Frequently Asked Questions
❓ Will mortgage rates drop below 5% in 2026?
It’s highly unlikely in 2026, according to most economists. The overwhelming consensus is that rates will stay in the 5.7% to 6.5% range throughout the year. A drop below 5% would likely require a significant recession or a dramatic collapse in inflation — neither of which is currently expected.
❓ How often does the Federal Reserve meet to set interest rates in 2026?
The Federal Open Market Committee (FOMC) meets eight times per year. The next scheduled meeting is March 17–18, 2026. Experts largely expect the Fed to hold rates steady at that meeting while they assess incoming economic data.
❓ Does a Fed rate cut automatically lower my mortgage rate?
Not directly. Mortgage rates are more closely tied to the 10-year U.S. Treasury yield than to the Fed’s federal funds rate. A Fed cut can influence mortgage rates indirectly — but the two don’t always move in lockstep, and sometimes mortgage rates move in the opposite direction after a Fed decision.
❓ Should I get an adjustable-rate mortgage (ARM) in 2026?
An ARM could make sense if you plan to sell or refinance within 5–7 years and want to take advantage of a lower initial rate. However, ARMs carry more uncertainty — if rates move higher before your reset period, your payment could increase significantly. Make sure you fully understand the terms before choosing this option.
❓ Will home prices drop if mortgage rates fall in 2026?
Likely not — and they might even rise faster.

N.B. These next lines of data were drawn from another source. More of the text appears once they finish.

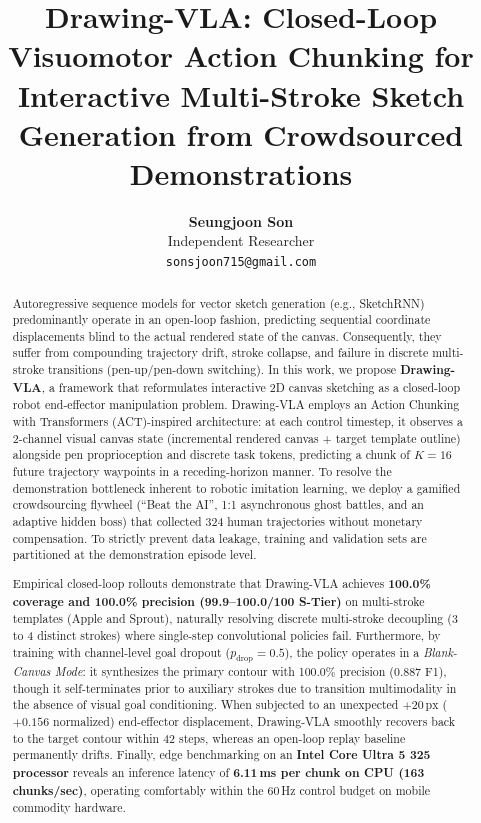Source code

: \documentclass[10pt,twocolumn,letterpaper]{article}
\title{\LARGE \textbf{Drawing-VLA: Closed-Loop Visuomotor Action Chunking for Interactive Multi-Stroke Sketch Generation from Crowdsourced Demonstrations}}
\author{
  \textbf{Seungjoon Son}\\
  Independent Researcher\\
  \texttt{sonsjoon715@gmail.com}
}
\date{}
\begin{document}
\maketitle

\begin{abstract}
Autoregressive sequence models for vector sketch generation (e.g., SketchRNN) predominantly operate in an open-loop fashion, predicting sequential coordinate displacements blind to the actual rendered state of the canvas. Consequently, they suffer from compounding trajectory drift, stroke collapse, and failure in discrete multi-stroke transitions (pen-up/pen-down switching). In this work, we propose \textbf{Drawing-VLA}, a framework that reformulates interactive 2D canvas sketching as a closed-loop robot end-effector manipulation problem. Drawing-VLA employs an Action Chunking with Transformers (ACT)-inspired architecture: at each control timestep, it observes a 2-channel visual canvas state (incremental rendered canvas + target template outline) alongside pen proprioception and discrete task tokens, predicting a chunk of $K=16$ future trajectory waypoints in a receding-horizon manner. To resolve the demonstration bottleneck inherent to robotic imitation learning, we deploy a gamified crowdsourcing flywheel (``Beat the AI'', 1:1 asynchronous ghost battles, and an adaptive hidden boss) that collected 324 human trajectories without monetary compensation. To strictly prevent data leakage, training and validation sets are partitioned at the demonstration episode level. 

Empirical closed-loop rollouts demonstrate that Drawing-VLA achieves \textbf{100.0\% coverage and 100.0\% precision (99.9--100.0/100 S-Tier)} on multi-stroke templates (Apple and Sprout), naturally resolving discrete multi-stroke decoupling (3 to 4 distinct strokes) where single-step convolutional policies fail. Furthermore, by training with channel-level goal dropout ($p_{\text{drop}} = 0.5$), the policy operates in a \emph{Blank-Canvas Mode}: it synthesizes the primary contour with 100.0\% precision (0.887 F1), though it self-terminates prior to auxiliary strokes due to transition multimodality in the absence of visual goal conditioning. When subjected to an unexpected $+20\,\text{px}$ ($+0.156$ normalized) end-effector displacement, Drawing-VLA smoothly recovers back to the target contour within 42 steps, whereas an open-loop replay baseline permanently drifts. Finally, edge benchmarking on an \textbf{Intel Core Ultra 5 325 processor} reveals an inference latency of \textbf{6.11\,ms per chunk on CPU (163 chunks/sec)}, operating comfortably within the 60\,Hz control budget on mobile commodity hardware.
\end{abstract}
\end{document}
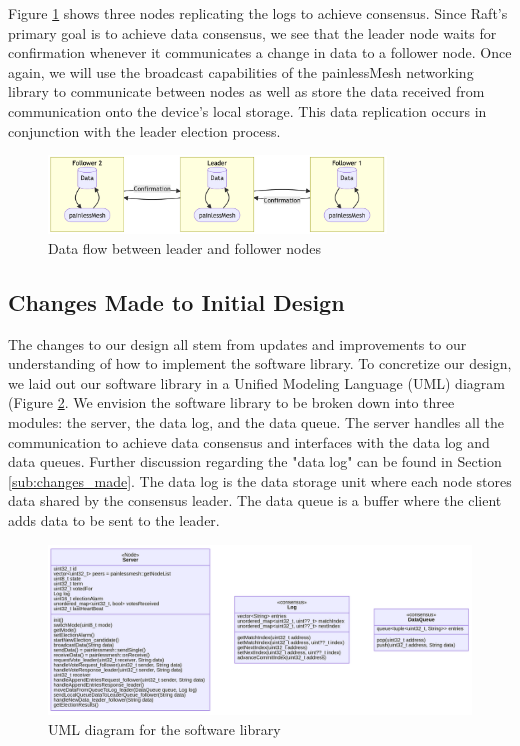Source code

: Figure \ref{fig:data_flow} shows three nodes replicating the logs to achieve consensus. Since Raft's primary goal is to achieve data consensus, we see that the leader node waits for confirmation whenever it communicates a change in data to a follower node. Once again, we will use the broadcast capabilities of the painlessMesh networking library to communicate between nodes as well as store the data received from communication onto the device's local storage. This data replication occurs in conjunction with the leader election process.

\begin{figure}[H]
    \centering
    \includegraphics[width=0.8\textwidth]{images/final_design_data.png}
    \caption{Data flow between leader and follower nodes}
    \label{fig:data_flow}
\end{figure}

\subsection{Changes Made to Initial Design}

The changes to our design all stem from updates and improvements to our understanding of how to implement the software library. To concretize our design, we laid out our software library in a Unified Modeling Language (UML) diagram (Figure \ref{fig:uml}. We envision the software library to be broken down into three modules: the server, the data log, and the data queue. The server handles all the communication to achieve data consensus and interfaces with the data log and data queues. Further discussion regarding the "data log" can be found in Section \ref{sub:changes_made}. The data log is the data storage unit where each node stores data shared by the consensus leader. The data queue is a buffer where the client adds data to be sent to the leader.

\begin{figure}[H]
    \centering
    \includegraphics[width=\textwidth]{images/uml.png}
    \caption{UML diagram for the software library}
    \label{fig:uml}
\end{figure}

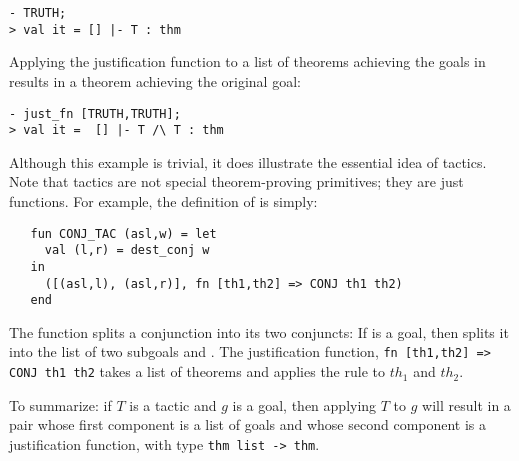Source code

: \begin{session}\begin{verbatim}
- TRUTH;
> val it = [] |- T : thm
\end{verbatim}\end{session}

\noindent Applying the justification function  to a list
of theorems achieving the goals in  results
in a theorem achieving the original goal:

\begin{session}\begin{verbatim}
- just_fn [TRUTH,TRUTH];
> val it =  [] |- T /\ T : thm
\end{verbatim}\end{session}

    Although this example is trivial, it does illustrate the essential
    idea of tactics.  Note that tactics are not special
    theorem-proving primitives; they are just \ML{} functions.  For
    example, the definition of  is simply:

\begin{hol}\begin{verbatim}
   fun CONJ_TAC (asl,w) = let
     val (l,r) = dest_conj w
   in
     ([(asl,l), (asl,r)], fn [th1,th2] => CONJ th1 th2)
   end
\end{verbatim}\end{hol}

\noindent The function  splits a conjunction into its
two conjuncts: If  is a
goal, then  splits it into the list of two subgoals
 and . The justification function,
{\small\verb|fn [th1,th2] => CONJ th1 th2|} takes a list
\ml{[$th_1$,$th_2$]} of theorems and applies the rule  to
$th_1$ and $th_2$.

To summarize: if $T$ is a tactic and $g$ is a goal, then applying $T$
to $g$ will result in a pair whose first component is a list of goals
and whose second component is a justification function, with \ML{} type
{\small\verb|thm list -> thm|}.

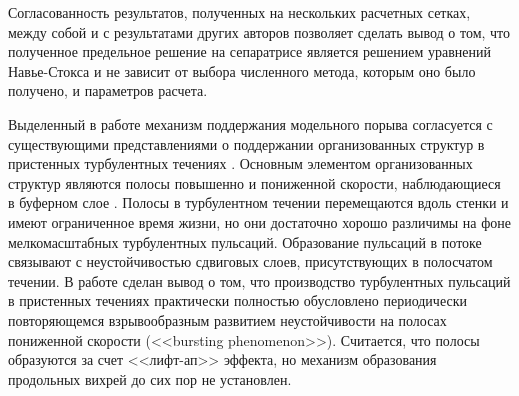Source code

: Согласованность результатов, полученных на нескольких расчетных сетках, между собой и с результатами других авторов позволяет сделать вывод о том, что полученное предельное решение на сепаратрисе является решением уравнений Навье-Стокса и не зависит от выбора численного метода, которым оно было получено, и параметров расчета.

Выделенный в работе механизм поддержания модельного порыва согласуется с существующими представлениями о поддержании организованных структур в пристенных турбулентных течениях \cite{Hamilton1995, Waleffe1995, Waleffe1997, Jimenez1999, Schoppa2002}. Основным элементом организованных структур являются полосы повышенно и пониженной скорости, наблюдающиеся в буферном слое \cite{Kline1967, Smith1983}. Полосы в турбулентном течении перемещаются вдоль стенки и имеют ограниченное время жизни, но они достаточно хорошо различимы на фоне мелкомасштабных турбулентных пульсаций. Образование пульсаций в потоке связывают с неустойчивостью сдвиговых слоев, присутствующих в полосчатом течении. В работе \cite{Kim1971} сделан вывод о том, что производство турбулентных пульсаций в пристенных течениях практически полностью обусловлено периодически повторяющемся взрывообразным развитием неустойчивости на полосах пониженной скорости (<<bursting phenomenon>>). Считается, что полосы образуются за счет <<лифт-ап>> эффекта, но механизм образования продольных вихрей до сих пор не установлен.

Most major forecasters project home prices to increase by 2% to 4% in 2026. Lower rates typically bring more buyers into the market, which increases competition and can actually push prices higher, especially in markets where housing supply is already tight.
Final Thoughts: The Bottom Line on 2026 Mortgage Rates
If there’s one takeaway from everything the experts are saying, it’s this: mortgage rates in 2026 are improving — slowly, carefully, and without any guarantees of a dramatic plunge.
The days of 3% mortgages are almost certainly behind us for the foreseeable future. But rates are meaningfully lower than the 7%+ peaks of 2023, and the trajectory is pointing in the right direction. For buyers who are financially ready, the combination of easing rates, stabilizing home prices, and expanded inventory in many markets makes 2026 a genuinely viable time to make a move.
Focus on what you can control: your credit score, your savings, your loan shopping strategy, and your long-term financial goals. The market will do what it does — but a well-prepared buyer wins in any rate environment.